A few days ago a flock of about twenty Redwings came into
the garden and within a few hours devoured all the berries on our cotoneaster
bushes. This isn’t the first time they’ve visited - according to my ‘nature
diary’ my very first sighting of them was on a frosty morning in January 2009.
I remember thinking at the time that they looked like
thrushes, but then I noticed they had red markings on their wings so I looked
them up in my Bird Guide: it describes them as a small sociable thrush with a
bold head pattern and distinctive rusty-red under wings and flanks. Apparently,
they are winter visitors from the Taiga forests of the far north. This
stretches from western Alaska to eastern Siberia and has a winter temperature of -50. They forage
in flocks for berries (often with fieldfares) and visit large gardens for food.
That first year there wasn’t a flock of them, just two or
three, and after eating lots of berries they disappeared as quickly as they’d
arrived; Returning, very briefly, a few weeks later in February.
The following year, on the 7 January 2010, once again, a few
arrived in the garden and began feasting on the berries. I remember enjoying
watching them and expecting them to disappear in a few days like they had done
the previous year - so, imagine my surprise when the next day I looked out of
the dining room window and saw a flock of about fifty in the garden!
Although it was a bitterly cold day, with a heavy layer of
snow on the ground (it was one of the coldest winters in the UK for 30 years)

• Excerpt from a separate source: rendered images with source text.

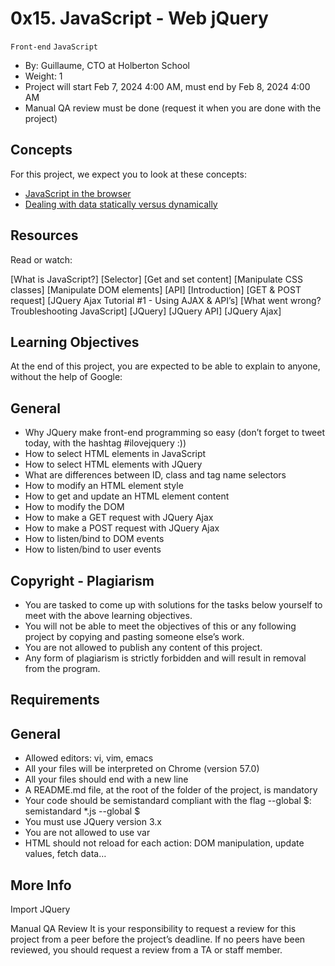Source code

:# 0x15. JavaScript - Web jQuery
`Front-end`
`JavaScript`
-  By: Guillaume, CTO at Holberton School
-  Weight: 1
-  Project will start Feb 7, 2024 4:00 AM, must end by Feb 8, 2024 4:00 AM
-  Manual QA review must be done (request it when you are done with the project)

## Concepts
For this project, we expect you to look at these concepts:

- [JavaScript in the browser](https://intranet.alxswe.com/concepts/3)
- [Dealing with data statically versus dynamically](https://intranet.alxswe.com/concepts/35)


## Resources
Read or watch:

[What is JavaScript?]
[Selector]
[Get and set content]
[Manipulate CSS classes]
[Manipulate DOM elements]
[API]
[Introduction]
[GET & POST request]
[JQuery Ajax Tutorial #1 - Using AJAX & API’s]
[What went wrong? Troubleshooting JavaScript]
[JQuery]
[JQuery API]
[JQuery Ajax]

## Learning Objectives
At the end of this project, you are expected to be able to explain to anyone, without the help of Google:

## General
- Why JQuery make front-end programming so easy (don’t forget to tweet today, with the hashtag #ilovejquery :))
- How to select HTML elements in JavaScript
- How to select HTML elements with JQuery
- What are differences between ID, class and tag name selectors
- How to modify an HTML element style
- How to get and update an HTML element content
- How to modify the DOM
- How to make a GET request with JQuery Ajax
- How to make a POST request with JQuery Ajax
- How to listen/bind to DOM events
- How to listen/bind to user events

## Copyright - Plagiarism
- You are tasked to come up with solutions for the tasks below yourself to meet with the above learning objectives.
- You will not be able to meet the objectives of this or any following project by copying and pasting someone else’s work.
- You are not allowed to publish any content of this project.
- Any form of plagiarism is strictly forbidden and will result in removal from the program.

## Requirements
## General
- Allowed editors: vi, vim, emacs
- All your files will be interpreted on Chrome (version 57.0)
- All your files should end with a new line
- A README.md file, at the root of the folder of the project, is mandatory
- Your code should be semistandard compliant with the flag --global $: semistandard *.js --global $
- You must use JQuery version 3.x
- You are not allowed to use var
- HTML should not reload for each action: DOM manipulation, update values, fetch data…

## More Info
Import JQuery
<head>
    <script src="https://code.jquery.com/jquery-3.2.1.min.js"></script>
</head>


Manual QA Review
It is your responsibility to request a review for this project from a peer before the project’s deadline. If no peers have been reviewed, you should request a review from a TA or staff member.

the sun was shining and as they settled down to rest on the bushes, their
feathers puffed up to keep out the cold, they looked stunningly beautiful with
their freckled chest’s and red wings.
Since then they’ve returned to our garden each year - but,
sadly, I’ve never seen as many as that first sighting in 2010. I’m not sure if
that’s significant in anyway - if it means the population is declining or
simply that they are going elsewhere. But in the bleak midwinter days of
January, when there seems little to look forward too, and spring seems so far
away, I really look forward to their return.